Grassley, Casey sponsor bill to foster high achievement in public education Print
News Releases - Education & Schools
Written by Grassley Press   
Monday, 18 April 2011 13:18

Friday, April 15, 2011

WASHINGTON – In anticipation of the upcoming debate to reauthorize the Elementary and Secondary Education Act, known in its current form as No Child Left Behind, Senator Chuck Grassley of Iowa and Senator Bob Casey of Pennsylvania introduced legislation last night which would make sure that federal education policy no longer overlooks the needs of high-ability students.

The new proposal is called the TALENT Act, or the To Aid Gifted and High-Ability Learners by Empowering the Nation's Teachers Act.

The senators said the provisions in their bill, S.857, are designed to correct the lack of focus on high-ability students, especially those students in underserved settings, including rural communities, by including them in the school, district, and state planning process that already exists under the Elementary and Secondary Education Act.  The bill would raise the expectation that teachers have the skills to address the special learning needs of various populations of students, including gifted and high-ability learners.  It would provide for professional development grants to help general education teachers and other school personnel better understand how to recognize and respond to the needs of high-ability students.

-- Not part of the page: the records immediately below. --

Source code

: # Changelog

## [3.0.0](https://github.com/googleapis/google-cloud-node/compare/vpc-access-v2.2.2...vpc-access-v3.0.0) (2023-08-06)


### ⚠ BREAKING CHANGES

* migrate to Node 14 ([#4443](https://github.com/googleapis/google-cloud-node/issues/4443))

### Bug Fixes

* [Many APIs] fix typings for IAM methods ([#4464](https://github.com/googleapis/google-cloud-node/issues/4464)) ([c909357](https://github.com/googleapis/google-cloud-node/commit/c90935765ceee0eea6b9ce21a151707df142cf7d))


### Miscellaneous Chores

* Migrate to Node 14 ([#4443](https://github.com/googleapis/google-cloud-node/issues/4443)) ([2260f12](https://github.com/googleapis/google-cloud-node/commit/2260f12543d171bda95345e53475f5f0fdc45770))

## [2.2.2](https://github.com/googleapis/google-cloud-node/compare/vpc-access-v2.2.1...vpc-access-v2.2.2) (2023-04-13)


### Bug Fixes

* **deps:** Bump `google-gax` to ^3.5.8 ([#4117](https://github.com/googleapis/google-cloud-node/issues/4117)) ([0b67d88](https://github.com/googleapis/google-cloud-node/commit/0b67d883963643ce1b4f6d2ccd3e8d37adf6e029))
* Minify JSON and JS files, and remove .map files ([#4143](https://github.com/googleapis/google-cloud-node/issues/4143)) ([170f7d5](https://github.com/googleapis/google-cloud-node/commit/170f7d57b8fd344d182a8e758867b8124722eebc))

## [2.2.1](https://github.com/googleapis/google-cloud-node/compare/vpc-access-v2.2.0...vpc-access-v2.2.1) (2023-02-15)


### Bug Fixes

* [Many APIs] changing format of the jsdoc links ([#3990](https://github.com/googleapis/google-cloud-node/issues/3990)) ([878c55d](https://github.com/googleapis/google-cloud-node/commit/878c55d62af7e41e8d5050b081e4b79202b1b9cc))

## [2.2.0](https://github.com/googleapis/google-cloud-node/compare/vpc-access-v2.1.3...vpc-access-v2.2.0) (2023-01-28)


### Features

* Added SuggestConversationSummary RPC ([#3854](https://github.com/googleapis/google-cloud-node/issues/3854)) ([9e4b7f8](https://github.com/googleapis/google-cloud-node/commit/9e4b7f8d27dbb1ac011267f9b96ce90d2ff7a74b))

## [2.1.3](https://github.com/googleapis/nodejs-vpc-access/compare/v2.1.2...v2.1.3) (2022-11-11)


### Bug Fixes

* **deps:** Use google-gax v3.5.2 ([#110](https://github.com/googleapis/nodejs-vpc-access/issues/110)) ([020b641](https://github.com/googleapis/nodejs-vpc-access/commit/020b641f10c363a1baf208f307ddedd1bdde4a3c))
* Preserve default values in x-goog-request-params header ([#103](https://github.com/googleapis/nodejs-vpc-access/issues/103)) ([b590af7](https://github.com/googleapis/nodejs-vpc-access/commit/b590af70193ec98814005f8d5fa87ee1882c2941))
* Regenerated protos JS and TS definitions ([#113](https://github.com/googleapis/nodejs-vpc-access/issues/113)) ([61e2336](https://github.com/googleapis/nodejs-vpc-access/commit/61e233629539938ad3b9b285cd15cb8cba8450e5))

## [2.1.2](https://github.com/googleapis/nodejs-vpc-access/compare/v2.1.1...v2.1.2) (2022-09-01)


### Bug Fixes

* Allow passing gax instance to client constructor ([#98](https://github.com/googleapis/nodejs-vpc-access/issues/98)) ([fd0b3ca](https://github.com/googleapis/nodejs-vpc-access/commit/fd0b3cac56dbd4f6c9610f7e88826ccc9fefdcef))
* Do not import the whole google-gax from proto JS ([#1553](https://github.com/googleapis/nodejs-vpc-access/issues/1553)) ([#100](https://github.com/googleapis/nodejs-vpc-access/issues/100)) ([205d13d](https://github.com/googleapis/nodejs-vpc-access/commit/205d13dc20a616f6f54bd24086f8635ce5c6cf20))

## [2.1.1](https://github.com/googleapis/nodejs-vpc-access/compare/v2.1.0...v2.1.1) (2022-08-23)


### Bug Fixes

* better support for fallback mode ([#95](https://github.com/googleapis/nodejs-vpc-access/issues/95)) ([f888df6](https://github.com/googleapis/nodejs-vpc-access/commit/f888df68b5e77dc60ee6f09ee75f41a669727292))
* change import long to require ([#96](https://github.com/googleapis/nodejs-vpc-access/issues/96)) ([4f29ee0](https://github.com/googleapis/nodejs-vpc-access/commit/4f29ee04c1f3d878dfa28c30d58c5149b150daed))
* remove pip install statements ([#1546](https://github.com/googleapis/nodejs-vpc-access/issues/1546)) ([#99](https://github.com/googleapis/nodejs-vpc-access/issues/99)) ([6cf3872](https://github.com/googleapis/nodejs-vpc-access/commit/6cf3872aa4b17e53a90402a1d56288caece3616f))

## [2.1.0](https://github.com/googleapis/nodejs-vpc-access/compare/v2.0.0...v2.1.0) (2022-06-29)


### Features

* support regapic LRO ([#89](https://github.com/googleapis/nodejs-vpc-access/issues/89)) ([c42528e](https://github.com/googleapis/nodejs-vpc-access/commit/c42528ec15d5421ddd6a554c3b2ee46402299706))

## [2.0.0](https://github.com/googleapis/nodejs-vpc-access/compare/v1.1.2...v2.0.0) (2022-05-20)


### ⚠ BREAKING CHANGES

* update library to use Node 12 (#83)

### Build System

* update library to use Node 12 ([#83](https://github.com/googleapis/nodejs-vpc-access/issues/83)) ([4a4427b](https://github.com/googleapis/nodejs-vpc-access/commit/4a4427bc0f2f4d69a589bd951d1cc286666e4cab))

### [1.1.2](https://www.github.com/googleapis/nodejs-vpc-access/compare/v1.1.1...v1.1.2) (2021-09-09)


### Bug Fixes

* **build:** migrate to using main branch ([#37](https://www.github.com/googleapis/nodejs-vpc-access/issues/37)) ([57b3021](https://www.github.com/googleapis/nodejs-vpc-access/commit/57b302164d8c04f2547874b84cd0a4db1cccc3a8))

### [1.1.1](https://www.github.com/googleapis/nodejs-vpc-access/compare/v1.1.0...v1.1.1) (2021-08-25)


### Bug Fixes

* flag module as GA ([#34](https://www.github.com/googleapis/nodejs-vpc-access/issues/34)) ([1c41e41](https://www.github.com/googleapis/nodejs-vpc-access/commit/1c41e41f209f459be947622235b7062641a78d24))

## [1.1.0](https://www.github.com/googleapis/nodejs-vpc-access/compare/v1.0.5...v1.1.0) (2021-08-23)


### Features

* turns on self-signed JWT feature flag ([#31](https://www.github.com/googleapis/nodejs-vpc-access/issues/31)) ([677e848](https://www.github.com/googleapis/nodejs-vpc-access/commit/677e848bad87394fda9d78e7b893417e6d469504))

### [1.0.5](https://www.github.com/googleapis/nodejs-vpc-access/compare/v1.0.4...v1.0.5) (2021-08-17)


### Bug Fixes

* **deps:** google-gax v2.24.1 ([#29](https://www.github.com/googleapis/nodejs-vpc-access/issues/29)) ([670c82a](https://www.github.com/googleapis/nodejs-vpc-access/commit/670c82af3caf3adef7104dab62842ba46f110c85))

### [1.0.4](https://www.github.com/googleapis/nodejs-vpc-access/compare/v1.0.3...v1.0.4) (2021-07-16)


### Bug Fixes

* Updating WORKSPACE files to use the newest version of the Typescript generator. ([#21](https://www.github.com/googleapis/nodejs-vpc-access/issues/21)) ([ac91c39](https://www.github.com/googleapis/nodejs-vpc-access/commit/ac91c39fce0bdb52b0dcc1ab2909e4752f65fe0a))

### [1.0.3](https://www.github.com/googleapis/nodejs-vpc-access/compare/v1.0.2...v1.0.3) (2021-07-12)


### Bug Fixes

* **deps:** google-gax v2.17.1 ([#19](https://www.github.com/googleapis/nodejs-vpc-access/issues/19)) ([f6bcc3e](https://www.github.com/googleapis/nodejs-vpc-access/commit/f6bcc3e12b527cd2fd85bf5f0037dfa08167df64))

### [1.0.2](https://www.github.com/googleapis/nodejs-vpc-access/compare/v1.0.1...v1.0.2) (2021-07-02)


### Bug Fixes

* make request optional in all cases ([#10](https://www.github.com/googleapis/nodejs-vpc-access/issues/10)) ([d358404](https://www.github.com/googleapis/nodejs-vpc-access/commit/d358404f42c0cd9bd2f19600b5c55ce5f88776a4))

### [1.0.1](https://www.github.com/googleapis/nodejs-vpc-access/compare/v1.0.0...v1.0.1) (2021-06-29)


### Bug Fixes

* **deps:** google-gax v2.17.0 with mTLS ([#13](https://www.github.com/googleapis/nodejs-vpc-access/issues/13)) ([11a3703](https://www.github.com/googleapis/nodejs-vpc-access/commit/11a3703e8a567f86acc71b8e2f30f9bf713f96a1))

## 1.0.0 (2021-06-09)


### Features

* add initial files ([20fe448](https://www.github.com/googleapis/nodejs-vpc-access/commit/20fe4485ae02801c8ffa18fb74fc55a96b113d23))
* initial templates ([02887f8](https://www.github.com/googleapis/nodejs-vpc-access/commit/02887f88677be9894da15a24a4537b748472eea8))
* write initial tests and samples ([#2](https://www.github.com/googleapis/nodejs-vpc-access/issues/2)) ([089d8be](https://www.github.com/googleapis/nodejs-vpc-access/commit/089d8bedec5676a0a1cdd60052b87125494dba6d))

The legislation also retools and builds upon the goals and purpose of the existing Javits Gifted and Talented Students Education Act so that education policy makers would continue to explore and test strategies to identify and serve high-ability students from underserved groups.  The senators said that these strategies should then be put into the hands of teachers across the country.

“America can no longer afford to ignore the needs of our brightest students and, by doing so, squander their potential.  Our legislation would make the modifications needed to federal education policy to develop and encourage the high achievement that’s possible for so many gifted and talented students and, in turn, enhance the future prosperity of our nation,” Grassley said.

“We must train our teachers to identify and encourage gifted and high-ability learners, particularly in underserved communities,” said Casey.  “The potential of our children must be maximized for their sake and for the sake of our long-term economic growth.”

Casey serves on the Health, Education, Labor, & Pensions Committee, which is currently working through a bipartisan committee process to reauthorize the Elementary and Secondary Education Act.

Grassley has been a leading advocate in Congress for gifted and talented children.  Among other efforts, he sponsored legislation that became part of the original No Child Left Behind Act to expand the availability of gifted education services.